I have rolled back to Dmitri’s revision 8, thereby undoing revision 9 which broke the entry syntax. Due to the broken table it’s hard to see what it was that rev 9 tried to change.
If it’s author (Ivan Di Liberti, I assume?) sees this here, please let us know and we can try to implement it.
The sole difference between two versions was a new, empty column, titled “Impact Factor”.
Puh-lease. If we mention IF we need to link to good resources explaining why it’s a terrible measure. A little push towards a change of culture of the fetishisation of a non-informative statistic of a highly-skewed distribution would be good.
I find this newly proposed classification somewhat questionable.
Journal of Pure and Applied Algebra was placed in the category “Category Theory and Categorical Logic”, but the overwhelming majority of articles in this journal have nothing to do with this topic.
Annals of K-theory was placed in the category “Algebra”, which is a massive stretch if we look at the list of article published in it: most articles are about algebraic geometry, algebraic topology, noncommutative geometry, not algebra.
Topology and its Applications was placed in the category “Homotopy Theory”, but this journal is mostly about general topology.
Algebraic & Geometric Topology is mostly about knot theory and low-dimensional topology, not homotopy theory.
Compositionality, at least judging by papers published so far, does not have theoretical computer science as its primary area.
Math.
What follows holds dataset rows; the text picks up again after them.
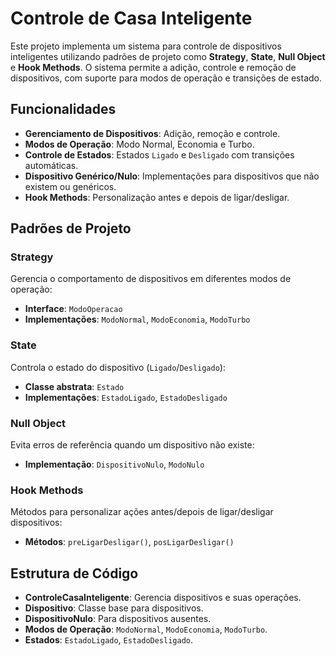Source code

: # Controle de Casa Inteligente

Este projeto implementa um sistema para controle de dispositivos inteligentes utilizando padrões de projeto como **Strategy**, **State**, **Null Object** e **Hook Methods**. O sistema permite a adição, controle e remoção de dispositivos, com suporte para modos de operação e transições de estado.

## Funcionalidades

- **Gerenciamento de Dispositivos**: Adição, remoção e controle.
- **Modos de Operação**: Modo Normal, Economia e Turbo.
- **Controle de Estados**: Estados `Ligado` e `Desligado` com transições automáticas.
- **Dispositivo Genérico/Nulo**: Implementações para dispositivos que não existem ou genéricos.
- **Hook Methods**: Personalização antes e depois de ligar/desligar.

## Padrões de Projeto

### Strategy
Gerencia o comportamento de dispositivos em diferentes modos de operação:
- **Interface**: `ModoOperacao`
- **Implementações**: `ModoNormal`, `ModoEconomia`, `ModoTurbo`

### State
Controla o estado do dispositivo (`Ligado`/`Desligado`):
- **Classe abstrata**: `Estado`
- **Implementações**: `EstadoLigado`, `EstadoDesligado`

### Null Object
Evita erros de referência quando um dispositivo não existe:
- **Implementação**: `DispositivoNulo`, `ModoNulo`

### Hook Methods
Métodos para personalizar ações antes/depois de ligar/desligar dispositivos:
- **Métodos**: `preLigarDesligar()`, `posLigarDesligar()`

## Estrutura de Código

- **ControleCasaInteligente**: Gerencia dispositivos e suas operações.
- **Dispositivo**: Classe base para dispositivos.
- **DispositivoNulo**: Para dispositivos ausentes.
- **Modos de Operação**: `ModoNormal`, `ModoEconomia`, `ModoTurbo`.
- **Estados**: `EstadoLigado`, `EstadoDesligado`.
Proc. Camb. Phil. Soc. is now duplicated.
I hope Ivan sees this and reacts. Ivan?
Independently of debate over the accuracy of the topic subdivision, it breaks the flow of the table.
A better design might be to instead add a further column “topic focus” or similar. That would keep the table intact and would allow to react to Dmitri’s points in #22 more flexibly.
Re #2: It looks like Ivan Di Liberti is unaware of the discussion happening here.
Should this list include also journals that published category theory in the past? This would be mostly of historical interest, I guess.
One could argue that a list useful to the current researchers is more desirable…
One could argue that a list useful to the current researchers is more desirable…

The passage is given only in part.